Whether the skunk was a poor aim, or our Great Pyrenees exhibited unusual footspeed, we will never know how or why he successfully (mostly) evaded the skunk spray. But he did (mostly).
Did you know there is a more technical term for "skunk spray"? The scientific name is n-Butyl mercaptan. Which explains why we say, "skunk spray". Though, while researching, I discovered some people call it "skunk essence," which I think sounds kind of silly…as if by calling it "essence" it diminishes the offensive odor.
But whatever the correct name, one might consider us fortunate that the skunk missed (mostly).

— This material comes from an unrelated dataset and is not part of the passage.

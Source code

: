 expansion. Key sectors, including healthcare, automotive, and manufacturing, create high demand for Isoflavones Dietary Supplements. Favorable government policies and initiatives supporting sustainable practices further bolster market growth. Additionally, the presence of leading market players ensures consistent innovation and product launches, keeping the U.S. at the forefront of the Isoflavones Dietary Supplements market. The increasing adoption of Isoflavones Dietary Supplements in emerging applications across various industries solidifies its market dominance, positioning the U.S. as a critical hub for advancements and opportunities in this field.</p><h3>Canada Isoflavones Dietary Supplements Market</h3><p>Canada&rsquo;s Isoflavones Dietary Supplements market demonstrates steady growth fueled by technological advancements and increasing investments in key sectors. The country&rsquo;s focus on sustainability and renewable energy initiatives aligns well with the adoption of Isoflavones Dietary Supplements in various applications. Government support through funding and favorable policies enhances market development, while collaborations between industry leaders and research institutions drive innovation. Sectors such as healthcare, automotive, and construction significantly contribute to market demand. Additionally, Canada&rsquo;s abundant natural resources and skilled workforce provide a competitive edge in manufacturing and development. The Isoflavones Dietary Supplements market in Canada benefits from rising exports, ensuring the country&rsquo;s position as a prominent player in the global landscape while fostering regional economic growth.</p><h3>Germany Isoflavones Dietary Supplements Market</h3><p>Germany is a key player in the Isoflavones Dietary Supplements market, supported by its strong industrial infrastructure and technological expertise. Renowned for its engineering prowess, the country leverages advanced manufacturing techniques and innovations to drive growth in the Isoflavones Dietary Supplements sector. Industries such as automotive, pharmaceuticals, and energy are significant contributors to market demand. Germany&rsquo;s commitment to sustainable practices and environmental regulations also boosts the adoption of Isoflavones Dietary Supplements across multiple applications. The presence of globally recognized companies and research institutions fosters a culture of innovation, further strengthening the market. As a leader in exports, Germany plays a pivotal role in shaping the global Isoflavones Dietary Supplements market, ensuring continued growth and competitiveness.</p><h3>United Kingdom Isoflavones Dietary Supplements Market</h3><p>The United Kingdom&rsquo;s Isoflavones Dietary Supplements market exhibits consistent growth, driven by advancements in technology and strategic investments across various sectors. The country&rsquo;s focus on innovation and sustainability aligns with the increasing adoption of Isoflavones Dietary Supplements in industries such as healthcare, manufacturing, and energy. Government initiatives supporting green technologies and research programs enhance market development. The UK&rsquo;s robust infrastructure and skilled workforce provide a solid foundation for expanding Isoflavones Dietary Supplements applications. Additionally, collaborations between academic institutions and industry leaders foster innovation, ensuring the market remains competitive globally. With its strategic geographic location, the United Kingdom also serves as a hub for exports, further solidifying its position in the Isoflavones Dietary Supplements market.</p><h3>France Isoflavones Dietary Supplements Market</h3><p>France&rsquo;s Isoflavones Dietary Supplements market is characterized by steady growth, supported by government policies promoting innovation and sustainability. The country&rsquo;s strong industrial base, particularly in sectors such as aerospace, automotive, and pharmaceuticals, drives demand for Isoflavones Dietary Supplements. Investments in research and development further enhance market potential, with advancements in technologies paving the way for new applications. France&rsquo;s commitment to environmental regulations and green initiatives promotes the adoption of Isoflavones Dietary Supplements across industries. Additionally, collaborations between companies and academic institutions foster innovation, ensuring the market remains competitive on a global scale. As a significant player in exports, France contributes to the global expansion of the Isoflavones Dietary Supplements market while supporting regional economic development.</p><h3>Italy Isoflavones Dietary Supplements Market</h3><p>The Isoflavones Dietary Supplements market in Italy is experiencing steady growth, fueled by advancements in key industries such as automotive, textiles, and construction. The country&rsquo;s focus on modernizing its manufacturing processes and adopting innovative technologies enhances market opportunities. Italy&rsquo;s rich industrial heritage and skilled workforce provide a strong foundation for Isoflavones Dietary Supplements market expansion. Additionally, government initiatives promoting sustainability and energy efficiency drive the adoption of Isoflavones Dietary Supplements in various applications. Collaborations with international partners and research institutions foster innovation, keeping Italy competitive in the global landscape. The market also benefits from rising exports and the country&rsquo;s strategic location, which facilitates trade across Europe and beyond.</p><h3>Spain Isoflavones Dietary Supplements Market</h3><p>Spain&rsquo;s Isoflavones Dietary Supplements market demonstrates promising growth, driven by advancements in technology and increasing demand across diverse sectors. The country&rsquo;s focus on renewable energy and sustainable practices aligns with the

And we likely would agree…had this episode not occurred underneath our house.
Quickly recognizing chasing the skunk was a poor decision, our Pyrenees fled the scene, but both the skunk and the odor remained behind…the odor working its way upward, into our living quarters.
The odor (mostly) dissipated by opening doors and windows, running fans, and burning candles. But underneath has only one access point, and it is the one door.

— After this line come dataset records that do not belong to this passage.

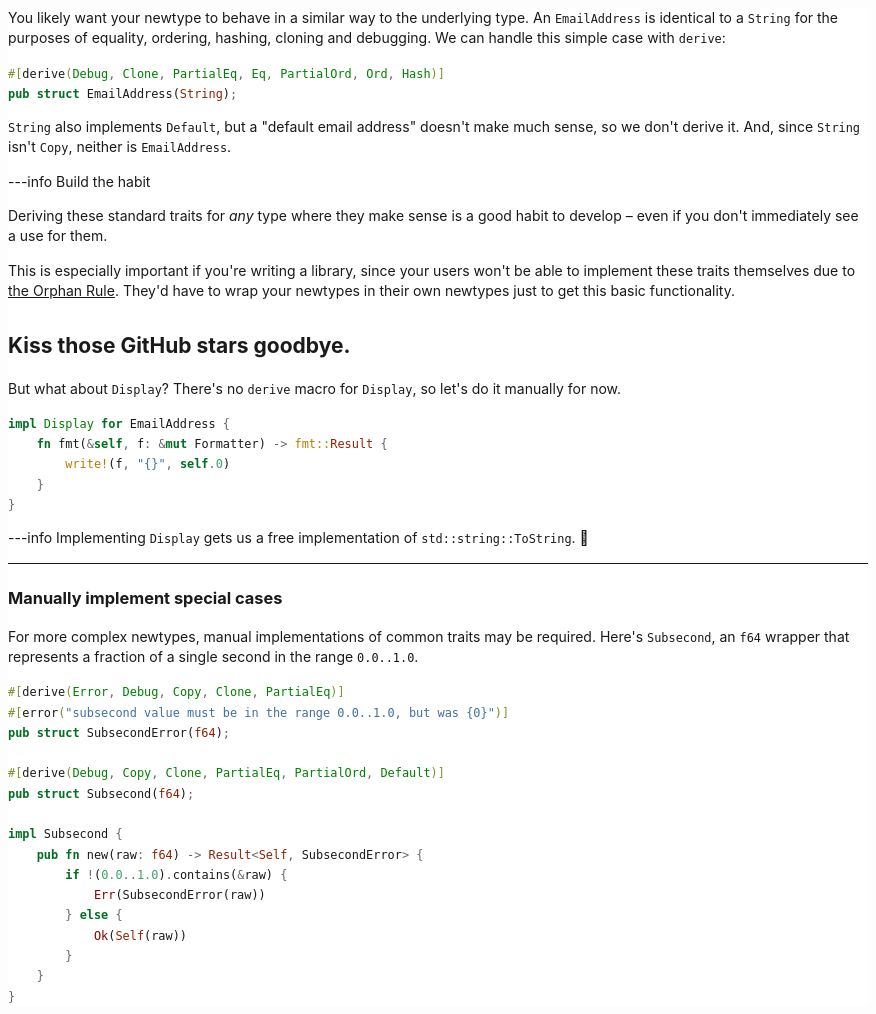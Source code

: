 You likely want your newtype to behave in a similar way to the underlying type. An `EmailAddress` is identical to a `String` for the purposes of equality, ordering, hashing, cloning and debugging. We can handle this simple case with `derive`:

```rust
#[derive(Debug, Clone, PartialEq, Eq, PartialOrd, Ord, Hash)]
pub struct EmailAddress(String);
```

`String` also implements `Default`, but a "default email address" doesn't make much sense, so we don't derive it. And, since `String` isn't `Copy`, neither is `EmailAddress`.

---info
Build the habit

Deriving these standard traits for _any_ type where they make sense is a good habit to develop – even if you don't immediately see a use for them.

This is especially important if you're writing a library, since your users won't be able to implement these traits themselves due to [the Orphan Rule](#the-orphan-rule). They'd have to wrap your newtypes in their own newtypes just to get this basic functionality.

## Kiss those GitHub stars goodbye.

But what about `Display`? There's no `derive` macro for `Display`, so let's do it manually for now.

```rust
impl Display for EmailAddress {
    fn fmt(&self, f: &mut Formatter) -> fmt::Result {
        write!(f, "{}", self.0)
    }
}
```

---info
Implementing `Display` gets us a free implementation of `std::string::ToString`. 🎉

---

### Manually implement special cases

For more complex newtypes, manual implementations of common traits may be required. Here's `Subsecond`, an `f64` wrapper that represents a fraction of a single second in the range `0.0..1.0`.

```rust
#[derive(Error, Debug, Copy, Clone, PartialEq)]
#[error("subsecond value must be in the range 0.0..1.0, but was {0}")]
pub struct SubsecondError(f64);

#[derive(Debug, Copy, Clone, PartialEq, PartialOrd, Default)]
pub struct Subsecond(f64);

impl Subsecond {
    pub fn new(raw: f64) -> Result<Self, SubsecondError> {
        if !(0.0..1.0).contains(&raw) {
            Err(SubsecondError(raw))
        } else {
            Ok(Self(raw))
        }
    }
}
```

I wasn't really keen on going in there to chase the skunk away, lacking both the footspeed and agility of our Pyrenees.
"Here's the plan," I told my wife, Katrina. "We put some food outside the door, leave the door open, and if tomorrow morning the food is gone, we know the skunk left."
Katrina stared at me…a stare after 35 years of marriage, I know well…the stare is saying, "I love this man…but not necessarily for his brains."
That is what her stare said, but her mouth said, "How will we know it wasn't another animal that ate it? Or ate it and didn't go back under the house?"
I thought for a second…
"Okay…here's the plan. We’ll ALSO put flour on the threshold and we'll see his footprints to know if he left."
Which we did. We did this for three days. Each morning, both the food and the flour appeared untouched. So finally, I said to Katrina, "Okay…here's the plan. I'm going in."
And I did. Very carefully checking any place a skunk might hide…ready to practice my footwork and agility on a second's notice.
But there was no skunk. When did he leave? Why were there no footprints? Why did he reject our food? These are questions to which I'll never have an answer.
News of our encounter traveled quickly, apparently because the following Sunday, after church, a friend asked, "You guys had a skunk, huh?"
"Yes, we did. How did you hear?"
"I didn't…I can smell it…everyone can smell it. You can't hide skunk spray."
The odor hadn't dissipated from our house as well as we thought; instead, we had just acclimated to the odor…and apparently, our clothing was permeated by it.
"Skunk essence," I corrected him. "Skunk ESSENCE."